An attorney out of Nashville, who leads the criminal defense section of Hollins, Raybin & Weissman, said everything Rutherford County Sheriff’s Deputy A.J. Ross did in the DUI checkpoint video that went viral over the Internet is constitutional.
David Raybin outlined why these sorts of roadblocks are constitutionally sound.
“I think (Chris Kalbaugh) was functionally challenging the roadblock or checkpoint,” Raybin said. “But that’s been decided by the U.S. Supreme Court.”
In circumstances outside of a checkpoint, Raybin said, “a law enforcement officer may conduct a brief investigatory stop only if the officer has a reasonable suspicion based upon specific and articulable facts that a criminal offense has been, is being or is about to be committed.”
According to Raybin, in State v. Downey, the Tennessee Supreme Court, relying on decisions by the United States Supreme Court, recognized that “a roadblock seizure … is a departure from … fundamental constitutional principles because it permits officers to stop and question persons whose conduct is ordinary, innocent, and free from suspicion.”
However, Raybin said roadblocks are allowed if they are set up with public interest in mind and that “because of the high prevalence of people driving while intoxicated, the U.S. Supreme Court decided there was public interest in permitting DUI checkpoints.”
There are a few rules that must be followed when sobriety checkpoints are set up, Raybin said.
“The most important thing about the DUI checkpoint is that they must be done in a uniform way,” Raybin said. “If they ask one person to roll down their window, and not the next, that would be outside of their discretion. That is the simple component of these things.”
The officer at the roadblock cannot set the protocol, according to Raybin. “It has to be done by the sheriff or highway patrol in advance and followed in uniformity,” he said.
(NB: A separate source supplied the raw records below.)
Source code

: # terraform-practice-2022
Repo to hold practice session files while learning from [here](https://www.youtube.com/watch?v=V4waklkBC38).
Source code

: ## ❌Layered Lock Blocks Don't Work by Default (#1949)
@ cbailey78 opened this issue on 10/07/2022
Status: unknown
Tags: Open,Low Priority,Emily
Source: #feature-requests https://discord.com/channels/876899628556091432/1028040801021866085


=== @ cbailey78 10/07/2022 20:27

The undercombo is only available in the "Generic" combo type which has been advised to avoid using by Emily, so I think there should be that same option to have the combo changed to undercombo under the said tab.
“The whole idea of checkpoints is something that was authorized by Supreme Court in the interest of public safety,” Raybin said. “Because we are in a car and using a public road, we don’t have the same degree of privacy as we do in our home.”
Raybin also said the deputy was not obligated to answer Kalbaugh’s question about whether he was being detained.
“Anytime you are pulled over,” he said, “legally that is a temporary detention. I don’t think the officer should have to say that.”
People need to understand how they should conduct themselves when they are approached by a police officer, Raybin added, saying that if Kalbaugh had just rolled his window down, the officer likely wouldn’t have reacted the way he did.